TASK DETAILS: Among the lines below, take the one holding "antaa käyttöjärjestelmälle vastuun", the one holding "hallinnointiin", and all lines between them. Set them down exactly.

Top of SUPPLIED RECORDS

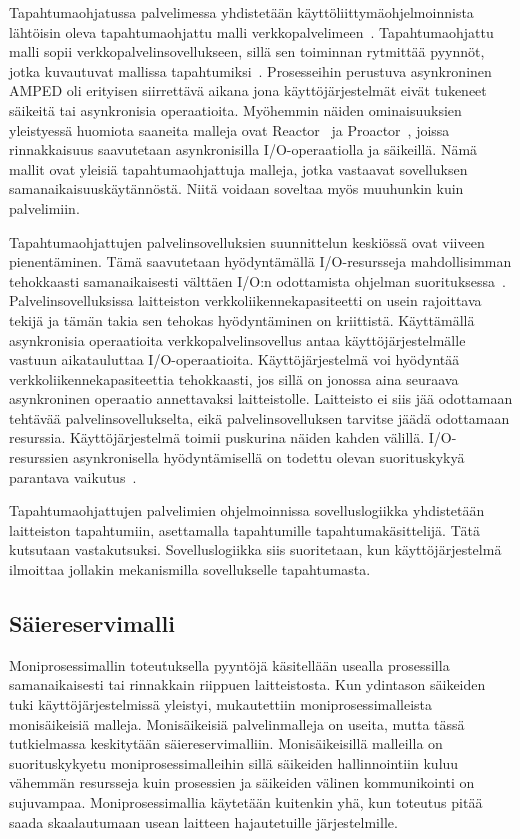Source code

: \documentclass[finnish]{tktltiki2}%
\theoremstyle{definition}
\theoremstyle{remark}
\begin{document}
Tapahtumaohjatussa palvelimessa yhdistetään
käyttöliittymäohjelmoinnista lähtöisin oleva tapahtumaohjattu malli
verkkopalvelimeen~\cite{pai_flash_1999}. Tapahtumaohjattu malli sopii verkkopalvelinsovellukseen,
sillä sen toiminnan rytmittää pyynnöt, jotka
kuvautuvat mallissa tapahtumiksi~\cite{schmidt_reactor:_1995}.
Prosesseihin perustuva asynkroninen AMPED\cite{pai_flash_1999}
oli erityisen siirrettävä aikana jona käyttöjärjestelmät
eivät tukeneet säikeitä tai asynkronisia operaatioita.
Myöhemmin näiden ominaisuuksien yleistyessä
huomiota saaneita malleja ovat Reactor~\cite{schmidt_reactor:_1995}
ja Proactor~\cite{hu_applying_1998}, joissa
rinnakkaisuus saavutetaan asynkronisilla I/O-operaatiolla
ja säikeillä. Nämä mallit ovat yleisiä tapahtumaohjattuja malleja, jotka
vastaavat sovelluksen samanaikaisuuskäytännöstä.
Niitä voidaan soveltaa myös muuhunkin kuin palvelimiin.


Tapahtumaohjattujen palvelinsovelluksien suunnittelun keskiössä
ovat viiveen pienentäminen.
Tämä saavutetaan hyödyntämällä I/O-resursseja mahdollisimman tehokkaasti
samanaikaisesti välttäen I/O:n odottamista ohjelman suorituksessa~\cite{pai_flash_1999}.
Palvelinsovelluksissa
laitteiston verkkoliikennekapasiteetti on usein rajoittava tekijä ja tämän takia
sen tehokas hyödyntäminen on kriittistä.
Käyttämällä asynkronisia operaatioita verkkopalvelinsovellus
antaa käyttöjärjestelmälle vastuun aikatauluttaa I/O-operaatioita.
Käyttöjärjestelmä voi hyödyntää verkkoliikennekapasiteettia
tehokkaasti, jos sillä on jonossa aina seuraava asynkroninen operaatio
annettavaksi laitteistolle. Laitteisto ei siis jää odottamaan tehtävää
palvelinsovellukselta, eikä palvelinsovelluksen tarvitse jäädä
odottamaan resurssia. Käyttöjärjestelmä toimii
puskurina näiden kahden välillä.
I/O-resurssien asynkronisella hyödyntämisellä on todettu
olevan suorituskykyä parantava vaikutus~\cite{hu_applying_1998}.

Tapahtumaohjattujen palvelimien ohjelmoinnissa sovelluslogiikka yhdistetään
laitteiston tapahtumiin, asettamalla tapahtumille tapahtumakäsittelijä.
Tätä kutsutaan vastakutsuksi. Sovelluslogiikka siis suoritetaan, kun
käyttöjärjestelmä ilmoittaa jollakin mekanismilla sovellukselle tapahtumasta.


\subsection{Säiereservimalli}
Moniprosessimallin toteutuksella pyyntöjä käsitellään
usealla prosessilla samanaikaisesti tai rinnakkain riippuen laitteistosta.
Kun ydintason säikeiden tuki käyttöjärjestelmissä yleistyi, mukautettiin
moniprosessimalleista monisäikeisiä malleja.
Monisäikeisiä palvelinmalleja on useita, mutta tässä tutkielmassa keskitytään säiereservimalliin.
Monisäikeisillä malleilla on suorituskykyetu moniprosessimalleihin sillä säikeiden
hallinnointiin
kuluu vähemmän resursseja kuin prosessien ja säikeiden välinen kommunikointi on sujuvampaa.
Moniprosessimallia käytetään kuitenkin yhä, kun toteutus pitää
saada skaalautumaan usean laitteen hajautetuille järjestelmille.
\end{document}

Bottom of SUPPLIED RECORDS

RESPONSE AREA:
antaa käyttöjärjestelmälle vastuun aikatauluttaa I/O-operaatioita.
Käyttöjärjestelmä voi hyödyntää verkkoliikennekapasiteettia
tehokkaasti, jos sillä on jonossa aina seuraava asynkroninen operaatio
annettavaksi laitteistolle. Laitteisto ei siis jää odottamaan tehtävää
palvelinsovellukselta, eikä palvelinsovelluksen tarvitse jäädä
odottamaan resurssia. Käyttöjärjestelmä toimii
puskurina näiden kahden välillä.
I/O-resurssien asynkronisella hyödyntämisellä on todettu
olevan suorituskykyä parantava vaikutus~\cite{hu_applying_1998}.

Tapahtumaohjattujen palvelimien ohjelmoinnissa sovelluslogiikka yhdistetään
laitteiston tapahtumiin, asettamalla tapahtumille tapahtumakäsittelijä.
Tätä kutsutaan vastakutsuksi. Sovelluslogiikka siis suoritetaan, kun
käyttöjärjestelmä ilmoittaa jollakin mekanismilla sovellukselle tapahtumasta.


\subsection{Säiereservimalli}
Moniprosessimallin toteutuksella pyyntöjä käsitellään
usealla prosessilla samanaikaisesti tai rinnakkain riippuen laitteistosta.
Kun ydintason säikeiden tuki käyttöjärjestelmissä yleistyi, mukautettiin
moniprosessimalleista monisäikeisiä malleja.
Monisäikeisiä palvelinmalleja on useita, mutta tässä tutkielmassa keskitytään säiereservimalliin.
Monisäikeisillä malleilla on suorituskykyetu moniprosessimalleihin sillä säikeiden
hallinnointiin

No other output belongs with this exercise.